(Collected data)
◆ ◆ ◆

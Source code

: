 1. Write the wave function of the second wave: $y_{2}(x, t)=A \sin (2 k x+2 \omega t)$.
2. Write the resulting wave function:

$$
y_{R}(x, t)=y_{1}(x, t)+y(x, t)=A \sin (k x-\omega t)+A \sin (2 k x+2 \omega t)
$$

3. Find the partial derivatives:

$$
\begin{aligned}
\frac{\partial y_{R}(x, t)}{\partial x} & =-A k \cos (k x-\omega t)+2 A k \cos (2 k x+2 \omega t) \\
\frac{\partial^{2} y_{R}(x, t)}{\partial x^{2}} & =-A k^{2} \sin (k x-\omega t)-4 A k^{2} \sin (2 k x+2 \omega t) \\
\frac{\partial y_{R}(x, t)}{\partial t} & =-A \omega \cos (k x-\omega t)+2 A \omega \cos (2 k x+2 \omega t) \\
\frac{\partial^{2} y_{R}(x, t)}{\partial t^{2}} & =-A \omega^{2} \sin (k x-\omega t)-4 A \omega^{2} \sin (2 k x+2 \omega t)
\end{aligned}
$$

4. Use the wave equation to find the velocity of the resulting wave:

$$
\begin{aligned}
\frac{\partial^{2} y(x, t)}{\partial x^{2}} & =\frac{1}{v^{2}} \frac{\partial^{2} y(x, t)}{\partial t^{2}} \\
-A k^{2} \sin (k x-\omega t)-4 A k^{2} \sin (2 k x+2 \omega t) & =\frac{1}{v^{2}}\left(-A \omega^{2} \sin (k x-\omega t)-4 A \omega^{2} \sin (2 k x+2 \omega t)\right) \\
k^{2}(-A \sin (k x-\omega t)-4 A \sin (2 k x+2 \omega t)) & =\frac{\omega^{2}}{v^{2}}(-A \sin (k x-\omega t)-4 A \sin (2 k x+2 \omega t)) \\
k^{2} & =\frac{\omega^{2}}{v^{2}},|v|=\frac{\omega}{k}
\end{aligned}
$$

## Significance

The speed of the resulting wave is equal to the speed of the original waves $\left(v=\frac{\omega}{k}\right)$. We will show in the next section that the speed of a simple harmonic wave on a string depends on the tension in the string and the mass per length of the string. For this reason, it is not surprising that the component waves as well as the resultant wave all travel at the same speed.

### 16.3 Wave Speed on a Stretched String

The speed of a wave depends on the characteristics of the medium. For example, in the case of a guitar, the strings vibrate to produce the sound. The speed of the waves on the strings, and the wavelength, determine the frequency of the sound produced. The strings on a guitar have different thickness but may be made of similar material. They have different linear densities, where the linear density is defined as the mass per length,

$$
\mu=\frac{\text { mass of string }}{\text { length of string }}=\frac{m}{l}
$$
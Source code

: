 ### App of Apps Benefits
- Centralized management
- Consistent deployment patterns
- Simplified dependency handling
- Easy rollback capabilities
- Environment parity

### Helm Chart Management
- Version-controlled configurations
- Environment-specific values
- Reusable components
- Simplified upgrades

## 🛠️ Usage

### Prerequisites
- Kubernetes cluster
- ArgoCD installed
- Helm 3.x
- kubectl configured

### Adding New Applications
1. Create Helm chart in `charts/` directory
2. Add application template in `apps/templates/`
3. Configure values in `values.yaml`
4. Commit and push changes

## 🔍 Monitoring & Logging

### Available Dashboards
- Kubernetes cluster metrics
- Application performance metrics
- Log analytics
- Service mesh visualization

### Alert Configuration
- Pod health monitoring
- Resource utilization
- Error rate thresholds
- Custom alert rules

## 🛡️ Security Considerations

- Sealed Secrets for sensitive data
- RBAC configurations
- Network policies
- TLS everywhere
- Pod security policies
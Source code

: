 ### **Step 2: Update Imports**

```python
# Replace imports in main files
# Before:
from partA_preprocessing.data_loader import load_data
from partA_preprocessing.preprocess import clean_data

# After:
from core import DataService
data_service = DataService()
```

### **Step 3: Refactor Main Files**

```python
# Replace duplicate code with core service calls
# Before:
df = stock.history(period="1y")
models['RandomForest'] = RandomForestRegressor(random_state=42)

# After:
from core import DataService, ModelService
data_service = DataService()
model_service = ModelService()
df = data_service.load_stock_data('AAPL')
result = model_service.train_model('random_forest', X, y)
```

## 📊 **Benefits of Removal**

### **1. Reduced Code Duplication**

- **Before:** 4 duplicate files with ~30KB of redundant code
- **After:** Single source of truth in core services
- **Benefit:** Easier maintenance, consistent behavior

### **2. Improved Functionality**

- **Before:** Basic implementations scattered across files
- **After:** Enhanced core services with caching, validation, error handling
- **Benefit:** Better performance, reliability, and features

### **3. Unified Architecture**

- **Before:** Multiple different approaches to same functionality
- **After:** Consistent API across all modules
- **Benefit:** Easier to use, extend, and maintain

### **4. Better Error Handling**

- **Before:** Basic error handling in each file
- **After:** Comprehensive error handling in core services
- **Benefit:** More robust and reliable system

◆ ◆ ◆

#### The task:
Work out how many lines contain the word "services" in the records, and answer with the number only.

#### The answer:
3